角館草履の『実演日記』

〓袖すり合うも多生の縁〓
草履実演での日々の出会いには、互いに何かしらの意味があるのでしょう。さて、今日の出会いは…。

角館三昧。

2009年05月20日 | 実演日記


今日の草履は、彩シリーズ22cm土踏まず付き〔四阡円〕
赤まだら、黄まだら、紫まだらの三色使い、なんか早口言葉みたいですが、「まだら三昧」とでも名付けましょうか。
こうした奇抜な配色は、長い期間展示されることはまずありません。『面白いっ!』というだけでお選びになる方が必ずいらっしゃるんですね。今日も気に入ってくださったお客様がいらしたのですが、残念ながらサイズが合いませんでしたぁ。

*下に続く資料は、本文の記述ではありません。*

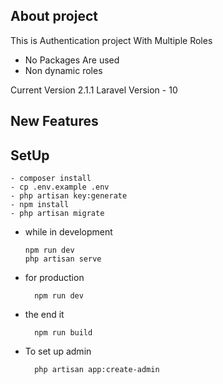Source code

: ## About project

This is Authentication project With Multiple Roles

- No Packages Are used
- Non dynamic roles 

Current Version 2.1.1
Laravel Version - 10

## New Features

## SetUp

```
- composer install
- cp .env.example .env
- php artisan key:generate
- npm install
- php artisan migrate

```

- while in development

    ```
    npm run dev 
    php artisan serve

    ```

- for production

        npm run dev 

- the end it 

        npm run build 

- To set up admin

        php artisan app:create-admin       
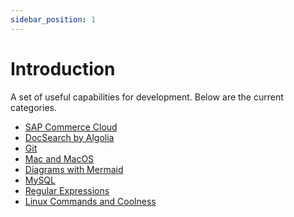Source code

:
 ```yaml
---
sidebar_position: 1
---
```


# Introduction
A set of useful capabilities for development. 
Below are the current categories.

- [SAP Commerce Cloud](hybris/hybris-index.md)
- [DocSearch by Algolia](docsearch/intro.md)
- [Git](git/git-log.md)
- [Mac and MacOS](mac/homebrew.md)
- [Diagrams with Mermaid](mermaid/mermaid-classDiagram.md)
- [MySQL](mysql/mysql-install.md)
- [Regular Expressions](regex/regex.md)
- [Linux Commands and Coolness](unix/grep.md)
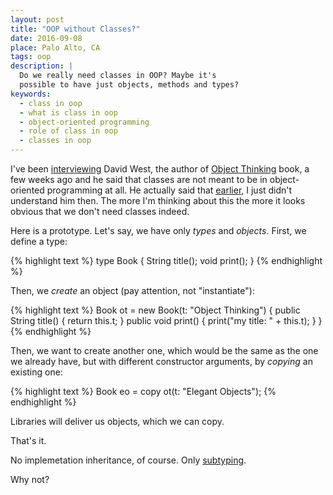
 ```yaml
---
layout: post
title: "OOP without Classes?"
date: 2016-09-08
place: Palo Alto, CA
tags: oop
description: |
  Do we really need classes in OOP? Maybe it's
  possible to have just objects, methods and types?
keywords:
  - class in oop
  - what is class in oop
  - object-oriented programming
  - role of class in oop
  - classes in oop
---
```


I've been [interviewing](https://www.youtube.com/watch?v=s-hdZZzMCac)
David West, the author of [Object Thinking](http://amzn.to/266oJr4) book,
a few weeks ago and he said that classes are not meant to be in
object-oriented programming at all. He actually said that
[earlier](https://www.youtube.com/watch?v=RdE-d_EhzmA), I just didn't
understand him then. The more I'm thinking about this the more it looks
obvious that we don't need classes indeed.

<!--more-->

Here is a prototype. Let's say, we have only _types_ and _objects_.
First, we define a type:

{% highlight text %}
type Book {
  String title();
  void print();
}
{% endhighlight %}

Then, we _create_ an object (pay attention, not "instantiate"):

{% highlight text %}
Book ot = new Book(t: "Object Thinking") {
  public String title() {
    return this.t;
  }
  public void print() {
    print("my title: " + this.t);
  }
}
{% endhighlight %}

Then, we want to create another one, which would be the same as
the one we already have, but with different constructor arguments, by
_copying_ an existing one:

{% highlight text %}
Book eo = copy ot(t: "Elegant Objects");
{% endhighlight %}

Libraries will deliver us objects, which we can copy.

That's it.

No implemetation inheritance, of course.
Only [subtyping](https://en.wikipedia.org/wiki/Subtyping).

Why not?
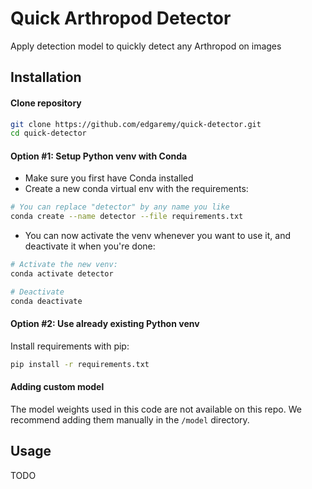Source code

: # Quick Arthropod Detector
Apply detection model to quickly detect any Arthropod on images

## Installation

#### Clone repository

```bash
git clone https://github.com/edgaremy/quick-detector.git
cd quick-detector
```

#### Option #1: Setup Python venv with Conda

- Make sure you first have Conda installed
- Create a new conda virtual env with the requirements:
```bash
# You can replace "detector" by any name you like
conda create --name detector --file requirements.txt
```
- You can now activate the venv whenever you want to use it, and deactivate it when you're done:
```bash
# Activate the new venv:
conda activate detector

# Deactivate
conda deactivate
```

#### Option #2: Use already existing Python venv

Install requirements with pip:
```bash
pip install -r requirements.txt
```
#### Adding custom model

The model weights used in this code are not available on this repo. We recommend adding them manually in the `/model` directory.

## Usage

TODO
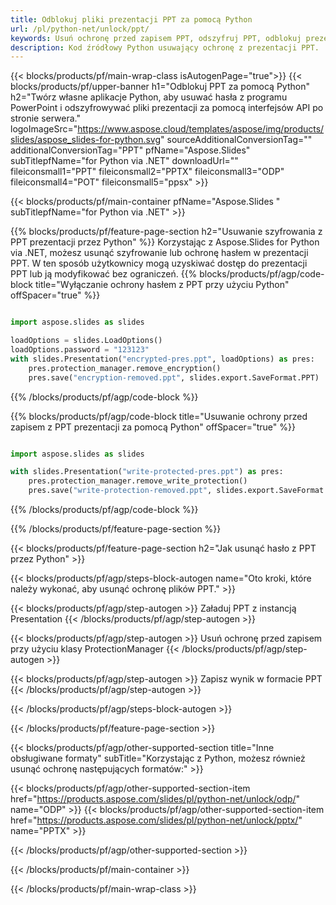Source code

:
 ```yaml
---
title: Odblokuj pliki prezentacji PPT za pomocą Python
url: /pl/python-net/unlock/ppt/
keywords: Usuń ochronę przed zapisem PPT, odszyfruj PPT, odblokuj prezentację PPT, usuń ochronę PPT
description: Kod źródłowy Python usuwający ochronę z prezentacji PPT.
---
```


{{< blocks/products/pf/main-wrap-class isAutogenPage="true">}}
{{< blocks/products/pf/upper-banner h1="Odblokuj PPT za pomocą Python" h2="Twórz własne aplikacje Python, aby usuwać hasła z programu PowerPoint i odszyfrowywać pliki prezentacji za pomocą interfejsów API po stronie serwera." logoImageSrc="https://www.aspose.cloud/templates/aspose/img/products/slides/aspose_slides-for-python.svg" sourceAdditionalConversionTag="" additionalConversionTag="PPT" pfName="Aspose.Slides" subTitlepfName="for Python via .NET" downloadUrl="" fileiconsmall1="PPT" fileiconsmall2="PPTX" fileiconsmall3="ODP" fileiconsmall4="POT" fileiconsmall5="ppsx" >}}

{{< blocks/products/pf/main-container pfName="Aspose.Slides " subTitlepfName="for Python via .NET" >}}

{{% blocks/products/pf/feature-page-section  h2="Usuwanie szyfrowania z PPT prezentacji przez Python" %}}
Korzystając z Aspose.Slides for Python via .NET, możesz usunąć szyfrowanie lub ochronę hasłem w prezentacji PPT. W ten sposób użytkownicy mogą uzyskiwać dostęp do prezentacji PPT lub ją modyfikować bez ograniczeń.
{{% blocks/products/pf/agp/code-block title="Wyłączanie ochrony hasłem z PPT przy użyciu Python" offSpacer="true" %}}

```py

import aspose.slides as slides

loadOptions = slides.LoadOptions()
loadOptions.password = "123123"
with slides.Presentation("encrypted-pres.ppt", loadOptions) as pres:
    pres.protection_manager.remove_encryption()
    pres.save("encryption-removed.ppt", slides.export.SaveFormat.PPT)
```

{{% /blocks/products/pf/agp/code-block %}}

{{% blocks/products/pf/agp/code-block title="Usuwanie ochrony przed zapisem z PPT prezentacji za pomocą Python" offSpacer="true" %}}

```py

import aspose.slides as slides

with slides.Presentation("write-protected-pres.ppt") as pres:
    pres.protection_manager.remove_write_protection()
    pres.save("write-protection-removed.ppt", slides.export.SaveFormat.PPT)

```

{{% /blocks/products/pf/agp/code-block %}}

{{% /blocks/products/pf/feature-page-section %}}

{{< blocks/products/pf/feature-page-section  h2="Jak usunąć hasło z PPT przez Python" >}}

{{< blocks/products/pf/agp/steps-block-autogen name="Oto kroki, które należy wykonać, aby usunąć ochronę plików PPT." >}}

{{< blocks/products/pf/agp/step-autogen >}}
Załaduj PPT z instancją Presentation
{{< /blocks/products/pf/agp/step-autogen >}}

{{< blocks/products/pf/agp/step-autogen >}}
Usuń ochronę przed zapisem przy użyciu klasy ProtectionManager
{{< /blocks/products/pf/agp/step-autogen >}}

{{< blocks/products/pf/agp/step-autogen >}}
Zapisz wynik w formacie PPT
{{< /blocks/products/pf/agp/step-autogen >}}

{{< /blocks/products/pf/agp/steps-block-autogen >}}

{{< /blocks/products/pf/feature-page-section >}}

{{< blocks/products/pf/agp/other-supported-section title="Inne obsługiwane formaty" subTitle="Korzystając z Python, możesz również usunąć ochronę następujących formatów:" >}}

{{< blocks/products/pf/agp/other-supported-section-item href="https://products.aspose.com/slides/pl/python-net/unlock/odp/" name="ODP" >}}
{{< blocks/products/pf/agp/other-supported-section-item href="https://products.aspose.com/slides/pl/python-net/unlock/pptx/" name="PPTX" >}}


{{< /blocks/products/pf/agp/other-supported-section >}}

{{< /blocks/products/pf/main-container >}}
    
{{< /blocks/products/pf/main-wrap-class >}}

先日来の雨で、街の緑がみずみずしくなった気がします。まだ風は強めですが、日中は暑いくらいになりました。人影もまばらな今どきの角館、散策にはもってこいの季節と思います。

昨日北海道から修学旅行の中学生がお越しでした。男子2名に女子3名の小グループ、男子はさほどでもなさそうでしたが、女子3名は草履実演に飛びつきましたね。角館草履の素性を詳しく知ると、『なんかあたしたちスゴいもの観てるんじゃない!? やっぱり角館にして良かったっ!』。

聞いてみると三つのコースから選択なんだそうです。ひとつは盛岡市、ひとつは遠野市、そしてこちらのグループが選んだのが当地角館というわけでした。
ほかのふたつももちろん愉しい土地とは思いますが、角館を選んだ生徒たちに喜んでもらえたのが幸いです。やっぱり散策は角館でしょ。

大仙市大曲と岩手県北上市からお越しのおともだちふたり組、共にお若い女性です。ちょうど「今日の草履」を編みあがったところで出逢いました。私が『この草履、面白い配色でしょっ!?』とお見せしてから、しばしのおしゃべりです。

北上市も「桜の名所」と謳われて久しいです。北上、弘前、角館は北東北の桜名所として、観光ツアーも組まれてますね。北上にお住まいの女性へ、『やっぱりスゴい人出なんでしょ?』とお訊ねすると、『かなり多いですねぇ』。『今年の角館はどうでした?』のご質問から、角館の観光談義と相成りました。

かねてからお伝えの通り、角館には年間200万人を越える観光のお客様がお越しです。でもその7割とも8割とも云われる人数が、武家屋敷通りだけを小一時間ほど散策してお帰りなんです。せっかく角館へお越しになって、これではもったいないと言うのが私の考えなわけです。

こちらのお二方も私の話に同調してくださいました。『あたしも車って好きじゃないんです、やっぱり歩いてみなければ愉しくないですよっ』。
お若いのに見事なお考えと思いますよっ。西宮家のある外町から武家屋敷通りへ、角館三昧してくれたことでしょう。

山形県酒田市からお越しの母娘ツーペア4人旅、ずいぶん歩き回ったのか、実演席まで来るとすっかり座り込みましたね。それからしばらく草履の話題になり、それぞれ一足ずつとお土産用を一足、合わせて五足のまとめ買いとなりました。誠にありがとうございますっ。

酒田市と聞いたので、カミさんの妹が近くに嫁いでいる話をしました。『○○病院に看護師として勤務してるんですよっ』とお教えすると、ひとりのおばさまが『えっ!?』と驚いたとたんメモ帳を開き、『妹さんってなんていう名前?』。
聞いてみるとおばさまの親族がその病院に入院中なんだそうです。おばさまの勢いからすると、ホントに訪ねるかも知れませんね。

お帰り際、『あ~、愉しかったっ!』。そのお言葉の一部に角館草履との出逢いがあったことを祈りながら、やっぱり角館散策がすべてと思うんです。
角館散策は、文字通り「角館三昧」というわけですね。